Town & Country maintains the highest level of risk-adjusted capitalization, as measured by AM Best’s capital adequacy ratio (BCAR), for its insurance and investment risks. The absolute capital and surplus have been relatively stable with no significant increase or decrease in the history of the company. Town & Country’s capital and surplus are considered low at $ 7.2 million through the third quarter of 2020. This low level of capital and surplus may limit the company’s ability to pivot under conditions. unfavorable market or economic conditions and makes it more exposed to potential. the impacts of operating losses. Town & Country’s balance sheet assessment is also supported by its prudent investment portfolio and continuing favorable liquidity levels. The assessment of the strength of the company’s balance sheet is mitigated by its potentially high reliance on reinsurance resulting from the launch of its Multi-Year Guaranteed Annuity (MYGA) product.

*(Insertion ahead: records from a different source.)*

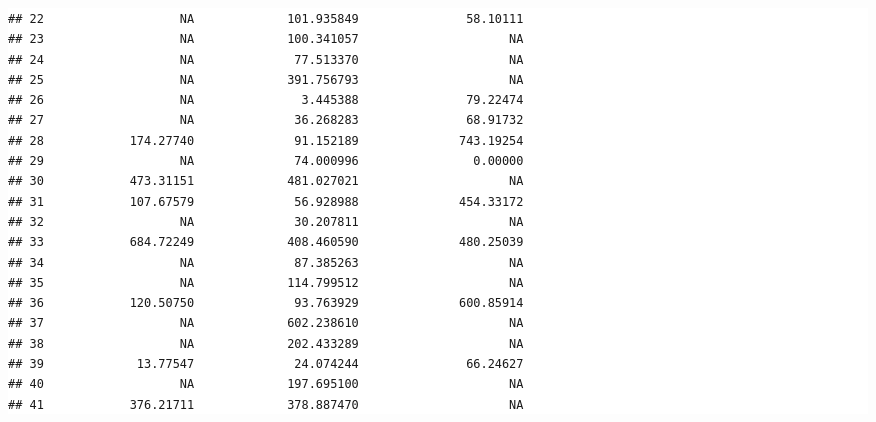     ## 22                   NA             101.935849               58.10111
    ## 23                   NA             100.341057                     NA
    ## 24                   NA              77.513370                     NA
    ## 25                   NA             391.756793                     NA
    ## 26                   NA               3.445388               79.22474
    ## 27                   NA              36.268283               68.91732
    ## 28            174.27740              91.152189              743.19254
    ## 29                   NA              74.000996                0.00000
    ## 30            473.31151             481.027021                     NA
    ## 31            107.67579              56.928988              454.33172
    ## 32                   NA              30.207811                     NA
    ## 33            684.72249             408.460590              480.25039
    ## 34                   NA              87.385263                     NA
    ## 35                   NA             114.799512                     NA
    ## 36            120.50750              93.763929              600.85914
    ## 37                   NA             602.238610                     NA
    ## 38                   NA             202.433289                     NA
    ## 39             13.77547              24.074244               66.24627
    ## 40                   NA             197.695100                     NA
    ## 41            376.21711             378.887470                     NA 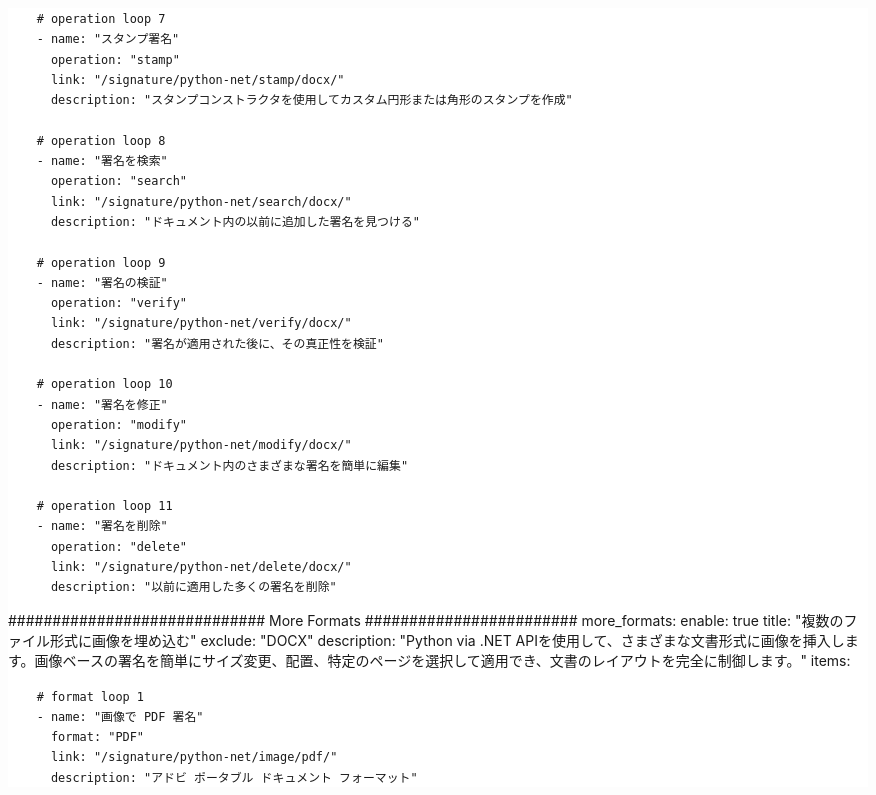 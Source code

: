         # operation loop 7
        - name: "スタンプ署名"
          operation: "stamp"
          link: "/signature/python-net/stamp/docx/"
          description: "スタンプコンストラクタを使用してカスタム円形または角形のスタンプを作成"
          
        # operation loop 8
        - name: "署名を検索"
          operation: "search"
          link: "/signature/python-net/search/docx/"
          description: "ドキュメント内の以前に追加した署名を見つける"
          
        # operation loop 9
        - name: "署名の検証"
          operation: "verify"
          link: "/signature/python-net/verify/docx/"
          description: "署名が適用された後に、その真正性を検証"
          
        # operation loop 10
        - name: "署名を修正"
          operation: "modify"
          link: "/signature/python-net/modify/docx/"
          description: "ドキュメント内のさまざまな署名を簡単に編集"
          
        # operation loop 11
        - name: "署名を削除"
          operation: "delete"
          link: "/signature/python-net/delete/docx/"
          description: "以前に適用した多くの署名を削除"
          
############################# More Formats ########################
more_formats:
    enable: true
    title: "複数のファイル形式に画像を埋め込む"
    exclude: "DOCX"
    description: "Python via .NET APIを使用して、さまざまな文書形式に画像を挿入します。画像ベースの署名を簡単にサイズ変更、配置、特定のページを選択して適用でき、文書のレイアウトを完全に制御します。"
    items: 
          
        # format loop 1
        - name: "画像で PDF 署名"
          format: "PDF"
          link: "/signature/python-net/image/pdf/"
          description: "アドビ ポータブル ドキュメント フォーマット"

Town & Country’s ratings also reflect the stability of its operating results. The company has reported annual net operating earnings before taxes for the past five years and up to the third quarter of 2020, resulting from a combination of technical income and net investment income. Although Town & Country does not rely on investment results to remain profitable, the company has maintained profitability in a low interest rate environment. Although technical results have fluctuated slightly, they have been favorable over the past five years.
Town & Country’s strengths are mainly offset by a less diversified business profile in terms of product mix and geographic footprint, with 80% of Town & Country’s net written premiums (NPW) attributable to its group dental product and 18% to its product group vision. Additionally, 97% of the NPW as of 2020 is allocated to Utah. These factors can be mitigated with the launch of the MYGA product.
Town & Country has an evolving ERM program tailored to its current risk profile. Town & Country is a conservative, organically growing, low risk company with a proven track record of stable performance. However, as the company progresses into the annuities industry with its MYGA product, a more comprehensive and proven ERM program would be more suited to the increased risk profile of the company.
While the rating outlook is stable, future positive rating actions could result from significant product and geography diversification. Negative rating actions could result from a substantial drop in premiums and a significant deterioration in risk-adjusted capital.